WB: Man, there are so many ways to answer this question, but starting out we just love being a part of any festival, whether it is super eclectic or very genre specific. We’ve found ourselves at quite a few festivals being the outside band from the rest of the acts. We personally love that. Typically, as one the smaller names on the line up, it's our chance to show up and ball out for people who have no idea who they are. With that being said, what has sort of become our mantra for putting on a memorable festy show is just straight ENERGY* (*This name will soon come back around to make lots of sense ;)).We definitely allocate songs and setlists but you never know what curveballs the crowd's energy can bring and what we can come up with on the spot. We definitely have songs, “Smoke About It” being one, that have become huge jam vehicles and also great songs to move in and out of different ideas and other songs. When it comes to festivals, we tend to let those ones breathe, take a life of their own, and let the crowd and their reactions take the wheel and direct where the tune will go. The interconnectivity of the band and also the crowd definitely take the reins of how our sets will end up. I think I can speak for all of us in saying that there's nothing more we love to see than when other bands are in that zone, the crowd’s locked in and the music is coming from somewhere even a thousand rehearsals couldn’t create. THAT IS BEAUTIFUL. So, to answer the question in short, it’s just the ability to keep people engaged and let the energy do its work. When everyone feels a part of something and it's new and unpredictable, that's when the buzz starts.

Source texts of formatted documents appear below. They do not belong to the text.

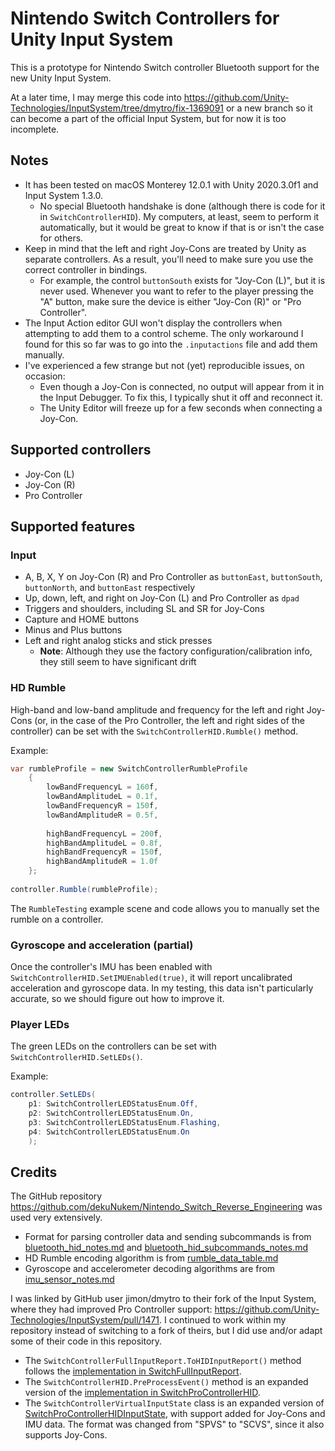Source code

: # Nintendo Switch Controllers for Unity Input System
This is a prototype for Nintendo Switch controller Bluetooth support for the new Unity Input System.

At a later time, I may merge this code into https://github.com/Unity-Technologies/InputSystem/tree/dmytro/fix-1369091 or a new branch so it can become a part of the official Input System, but for now it is too incomplete.

## Notes
- It has been tested on macOS Monterey 12.0.1 with Unity 2020.3.0f1 and Input System 1.3.0.
  - No special Bluetooth handshake is done (although there is code for it in `SwitchControllerHID`). My computers, at least, seem to perform it automatically, but it would be great to know if that is or isn't the case for others.
- Keep in mind that the left and right Joy-Cons are treated by Unity as separate controllers. As a result, you'll need to make sure you use the correct controller in bindings.
  - For example, the control `buttonSouth` exists for "Joy-Con (L)", but it is never used. Whenever you want to refer to the player pressing the "A" button, make sure the device is either "Joy-Con (R)" or "Pro Controller".
- The Input Action editor GUI won't display the controllers when attempting to add them to a control scheme. The only workaround I found for this so far was to go into the `.inputactions` file and add them manually.
- I've experienced a few strange but not (yet) reproducible issues, on occasion:
  - Even though a Joy-Con is connected, no output will appear from it in the Input Debugger. To fix this, I typically shut it off and reconnect it.
  - The Unity Editor will freeze up for a few seconds when connecting a Joy-Con.

## Supported controllers
- Joy-Con (L)
- Joy-Con (R)
- Pro Controller

## Supported features
### Input
- A, B, X, Y on Joy-Con (R) and Pro Controller as `buttonEast`, `buttonSouth`, `buttonNorth`, and `buttonEast` respectively
- Up, down, left, and right on Joy-Con (L) and Pro Controller as `dpad`
- Triggers and shoulders, including SL and SR for Joy-Cons
- Capture and HOME buttons
- Minus and Plus buttons
- Left and right analog sticks and stick presses
  - **Note**: Although they use the factory configuration/calibration info, they still seem to have significant drift
### HD Rumble
High-band and low-band amplitude and frequency for the left and right Joy-Cons (or, in the case of the Pro Controller, the left and right sides of the controller) can be set with the `SwitchControllerHID.Rumble()` method.

Example:
```c#
var rumbleProfile = new SwitchControllerRumbleProfile
    {
        lowBandFrequencyL = 160f,
        lowBandAmplitudeL = 0.1f,
        lowBandFrequencyR = 150f,
        lowBandAmplitudeR = 0.5f,
        
        highBandFrequencyL = 200f,
        highBandAmplitudeL = 0.8f,
        highBandFrequencyR = 150f,
        highBandAmplitudeR = 1.0f
    };
        
controller.Rumble(rumbleProfile);
```
The `RumbleTesting` example scene and code allows you to manually set the rumble on a controller.

### Gyroscope and acceleration (partial)
Once the controller's IMU has been enabled with `SwitchControllerHID.SetIMUEnabled(true)`, it will report uncalibrated acceleration and gyroscope data. In my testing, this data isn't particularly accurate, so we should figure out how to improve it.

### Player LEDs
The green LEDs on the controllers can be set with `SwitchControllerHID.SetLEDs()`.

Example:
```c#
controller.SetLEDs(
    p1: SwitchControllerLEDStatusEnum.Off,
    p2: SwitchControllerLEDStatusEnum.On,
    p3: SwitchControllerLEDStatusEnum.Flashing,
    p4: SwitchControllerLEDStatusEnum.On
    );
```

## Credits
The GitHub repository https://github.com/dekuNukem/Nintendo_Switch_Reverse_Engineering was used very extensively.
- Format for parsing controller data and sending subcommands is from [bluetooth_hid_notes.md](https://github.com/dekuNukem/Nintendo_Switch_Reverse_Engineering/blob/master/bluetooth_hid_notes.md) and [bluetooth_hid_subcommands_notes.md](https://github.com/dekuNukem/Nintendo_Switch_Reverse_Engineering/blob/master/bluetooth_hid_subcommands_notes.md)
- HD Rumble encoding algorithm is from [rumble_data_table.md](https://github.com/dekuNukem/Nintendo_Switch_Reverse_Engineering/blob/master/rumble_data_table.md)
- Gyroscope and accelerometer decoding algorithms are from [imu_sensor_notes.md](https://github.com/dekuNukem/Nintendo_Switch_Reverse_Engineering/blob/master/imu_sensor_notes.md)

I was linked by GitHub user jimon/dmytro to their fork of the Input System, where they had improved Pro Controller support: https://github.com/Unity-Technologies/InputSystem/pull/1471.
I continued to work within my repository instead of switching to a fork of theirs, but I did use and/or adapt some of their code in this repository.
- The `SwitchControllerFullInputReport.ToHIDInputReport()` method follows the [implementation in SwitchFullInputReport](https://github.com/Unity-Technologies/InputSystem/blob/67a8605dc8d2bb67d251117cbe0e371d043e7a13/Packages/com.unity.inputsystem/InputSystem/Plugins/Switch/SwitchProControllerHID.cs#L360).
- The `SwitchControllerHID.PreProcessEvent()` method is an expanded version of the [implementation in SwitchProControllerHID](https://github.com/Unity-Technologies/InputSystem/blob/67a8605dc8d2bb67d251117cbe0e371d043e7a13/Packages/com.unity.inputsystem/InputSystem/Plugins/Switch/SwitchProControllerHID.cs#L213).
- The `SwitchControllerVirtualInputState` class is an expanded version of [SwitchProControllerHIDInputState](https://github.com/Unity-Technologies/InputSystem/blob/67a8605dc8d2bb67d251117cbe0e371d043e7a13/Packages/com.unity.inputsystem/InputSystem/Plugins/Switch/SwitchProControllerHID.cs#L20), with support added for Joy-Cons and IMU data. The format was changed from "SPVS" to "SCVS", since it also supports Joy-Cons.
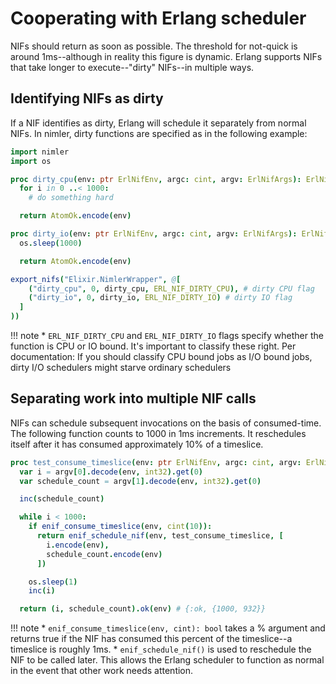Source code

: 
# Cooperating with Erlang scheduler

NIFs should return as soon as possible. The threshold for not-quick is around 1ms--although in reality this figure is dynamic. Erlang supports NIFs that take longer to execute--"dirty" NIFs--in multiple ways.

## Identifying NIFs as dirty

If a NIF identifies as dirty, Erlang will schedule it separately from normal NIFs. In nimler, dirty functions are specified as in the following example:

```nim
import nimler
import os

proc dirty_cpu(env: ptr ErlNifEnv, argc: cint, argv: ErlNifArgs): ErlNifTerm =
  for i in 0 ..< 1000:
    # do something hard

  return AtomOk.encode(env)

proc dirty_io(env: ptr ErlNifEnv, argc: cint, argv: ErlNifArgs): ErlNifTerm =
  os.sleep(1000)

  return AtomOk.encode(env)

export_nifs("Elixir.NimlerWrapper", @[
    ("dirty_cpu", 0, dirty_cpu, ERL_NIF_DIRTY_CPU), # dirty CPU flag
    ("dirty_io", 0, dirty_io, ERL_NIF_DIRTY_IO) # dirty IO flag
  ]
))
```

!!! note
    * `ERL_NIF_DIRTY_CPU` and `ERL_NIF_DIRTY_IO` flags specify whether the function is CPU or IO bound. It's important to classify these right. Per documentation: If you should classify CPU bound jobs as I/O bound jobs, dirty I/O schedulers might starve ordinary schedulers

## Separating work into multiple NIF calls

NIFs can schedule subsequent invocations on the basis of consumed-time. The following function counts to 1000 in 1ms increments. It reschedules itself after it has consumed approximately 10% of a timeslice. 

```nim
proc test_consume_timeslice(env: ptr ErlNifEnv, argc: cint, argv: ErlNifArgs): ErlNifTerm =
  var i = argv[0].decode(env, int32).get(0)
  var schedule_count = argv[1].decode(env, int32).get(0)

  inc(schedule_count)

  while i < 1000:
    if enif_consume_timeslice(env, cint(10)):
      return enif_schedule_nif(env, test_consume_timeslice, [
        i.encode(env),
        schedule_count.encode(env)
      ])

    os.sleep(1)
    inc(i)

  return (i, schedule_count).ok(env) # {:ok, {1000, 932}}
```

!!! note
    * `enif_consume_timeslice(env, cint): bool` takes a % argument and returns true if the NIF has consumed this percent of the timeslice--a timeslice is roughly 1ms.
    * `enif_schedule_nif()` is used to reschedule the NIF to be called later. This allows the Erlang scheduler to function as normal in the event that other work needs attention.

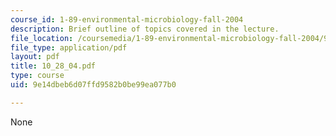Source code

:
 ```yaml
---
course_id: 1-89-environmental-microbiology-fall-2004
description: Brief outline of topics covered in the lecture.
file_location: /coursemedia/1-89-environmental-microbiology-fall-2004/9e14dbeb6d07ffd9582b0be99ea077b0_10_28_04.pdf
file_type: application/pdf
layout: pdf
title: 10_28_04.pdf
type: course
uid: 9e14dbeb6d07ffd9582b0be99ea077b0

---
```

None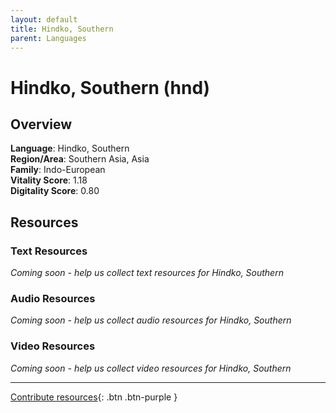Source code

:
 ```yaml
---
layout: default
title: Hindko, Southern
parent: Languages
---
```


# Hindko, Southern (hnd)

## Overview

**Language**: Hindko, Southern  
**Region/Area**: Southern Asia, Asia  
**Family**: Indo-European  
**Vitality Score**: 1.18  
**Digitality Score**: 0.80  

## Resources

### Text Resources
*Coming soon - help us collect text resources for Hindko, Southern*

### Audio Resources
*Coming soon - help us collect audio resources for Hindko, Southern*

### Video Resources
*Coming soon - help us collect video resources for Hindko, Southern*

---

[Contribute resources](https://fairtrain.github.io/){: .btn .btn-purple }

GW: Now that life seems to be returning back to “normal,” what are your intentions for the rest of the year?
TS: Gearing back up, hitting the road, and getting to work, man. Couldn't be more excited to get back in full swing with the guys! We just announced a slew of summer dates leading into Summer Camp Music Festival. We'll have a few more announcements to come with a pretty full fall tour, too. So, keep an eye out!